#### Stored data entries:

________________________

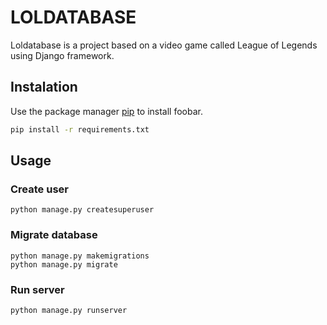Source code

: # LOLDATABASE

Loldatabase is a project based on a video game called League of Legends using Django framework.

## Instalation

Use the package manager [pip](https://pip.pypa.io/en/stable/) to install foobar.

```bash
pip install -r requirements.txt
```
## Usage

### Create user
```
python manage.py createsuperuser
```
### Migrate database
```
python manage.py makemigrations
python manage.py migrate
```
### Run server
```
python manage.py runserver
```
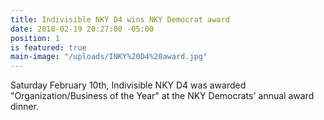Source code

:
 ```yaml
---
title: Indivisible NKY D4 wins NKY Democrat award
date: 2018-02-19 20:27:00 -05:00
position: 1
is featured: true
main-image: "/uploads/INKY%20D4%20award.jpg"
---
```


Saturday February 10th, Indivisible NKY D4 was awarded "Organization/Business of the Year" at the NKY Democrats' annual award dinner.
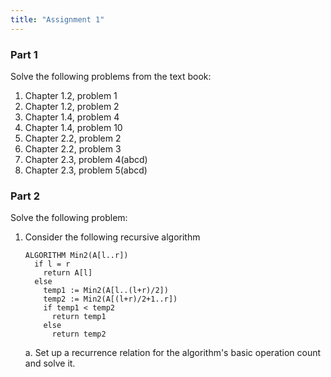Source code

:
 ```yaml
---
title: "Assignment 1"
---
```


### Part 1
Solve the following problems from the text book:

1. Chapter 1.2, problem 1
1. Chapter 1.2, problem 2
1. Chapter 1.4, problem 4
1. Chapter 1.4, problem 10
1. Chapter 2.2, problem 2
1. Chapter 2.2, problem 3
1. Chapter 2.3, problem 4(abcd)
1. Chapter 2.3, problem 5(abcd)

### Part 2
Solve the following problem:

1. Consider the following recursive algorithm

   ```
   ALGORITHM Min2(A[l..r])
     if l = r
       return A[l]
     else
       temp1 := Min2(A[l..(l+r)/2])
       temp2 := Min2(A[(l+r)/2+1..r])
       if temp1 < temp2
         return temp1
       else
         return temp2
   ```

   a. Set up a recurrence relation for the algorithm's basic operation count and
      solve it.
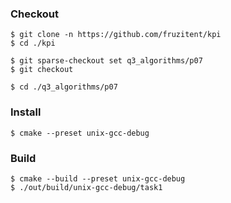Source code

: ### Checkout
```shell
$ git clone -n https://github.com/fruzitent/kpi
$ cd ./kpi

$ git sparse-checkout set q3_algorithms/p07
$ git checkout

$ cd ./q3_algorithms/p07
```

### Install
```shell
$ cmake --preset unix-gcc-debug
```

### Build
```shell
$ cmake --build --preset unix-gcc-debug
$ ./out/build/unix-gcc-debug/task1
```

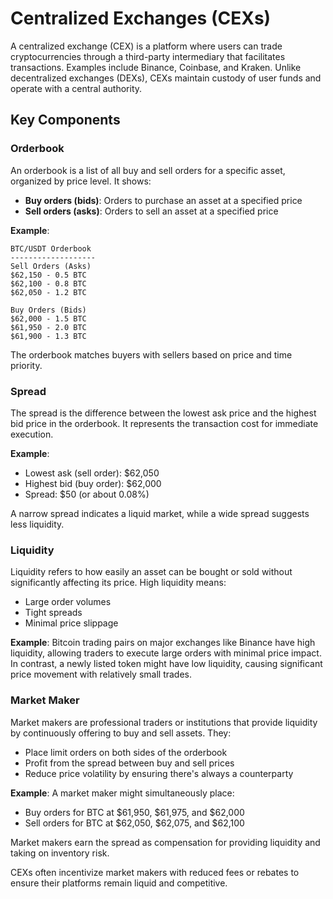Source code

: # Centralized Exchanges (CEXs)

A centralized exchange (CEX) is a platform where users can trade cryptocurrencies through a third-party intermediary that facilitates transactions. Examples include Binance, Coinbase, and Kraken. Unlike decentralized exchanges (DEXs), CEXs maintain custody of user funds and operate with a central authority.

## Key Components

### Orderbook

An orderbook is a list of all buy and sell orders for a specific asset, organized by price level. It shows:

- **Buy orders (bids)**: Orders to purchase an asset at a specified price
- **Sell orders (asks)**: Orders to sell an asset at a specified price

**Example**: 
```
BTC/USDT Orderbook
-------------------
Sell Orders (Asks)
$62,150 - 0.5 BTC
$62,100 - 0.8 BTC
$62,050 - 1.2 BTC

Buy Orders (Bids)
$62,000 - 1.5 BTC
$61,950 - 2.0 BTC
$61,900 - 1.3 BTC
```

The orderbook matches buyers with sellers based on price and time priority.

### Spread

The spread is the difference between the lowest ask price and the highest bid price in the orderbook. It represents the transaction cost for immediate execution.

**Example**:
- Lowest ask (sell order): $62,050
- Highest bid (buy order): $62,000
- Spread: $50 (or about 0.08%)

A narrow spread indicates a liquid market, while a wide spread suggests less liquidity.

### Liquidity

Liquidity refers to how easily an asset can be bought or sold without significantly affecting its price. High liquidity means:

- Large order volumes
- Tight spreads
- Minimal price slippage

**Example**: Bitcoin trading pairs on major exchanges like Binance have high liquidity, allowing traders to execute large orders with minimal price impact. In contrast, a newly listed token might have low liquidity, causing significant price movement with relatively small trades.

### Market Maker

Market makers are professional traders or institutions that provide liquidity by continuously offering to buy and sell assets. They:

- Place limit orders on both sides of the orderbook
- Profit from the spread between buy and sell prices
- Reduce price volatility by ensuring there's always a counterparty

**Example**: A market maker might simultaneously place:
- Buy orders for BTC at $61,950, $61,975, and $62,000
- Sell orders for BTC at $62,050, $62,075, and $62,100

Market makers earn the spread as compensation for providing liquidity and taking on inventory risk.

CEXs often incentivize market makers with reduced fees or rebates to ensure their platforms remain liquid and competitive.
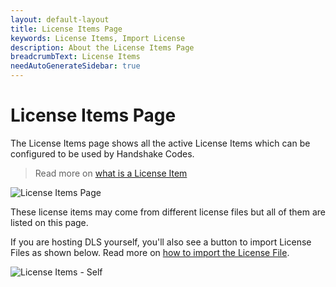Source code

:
 ```yaml
---
layout: default-layout
title: License Items Page
keywords: License Items, Import License
description: About the License Items Page
breadcrumbText: License Items
needAutoGenerateSidebar: true
---
```


# License Items Page

The License Items page shows all the active License Items which can be configured to be used by Handshake Codes.

> Read more on [what is a License Item]({{site.about}}terms.html#license-item)

![License Items Page]({{site.assets}}imgs/licenseitems-001.png)

These license items may come from different license files but all of them are listed on this page.

If you are hosting DLS yourself, you'll also see a button to import License Files as shown below. Read more on [how to import the License File]({{site.selfhosting}}managedls.html#import-the-license-file).

![License Items - Self]({{site.assets}}imgs/licenseitems-002.png)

________________________

#### WHAT IS BEING ASKED:
Find how many lines in the entries above use the word "Chapter". Write the number alone.

#### YOUR RESPONSE:
8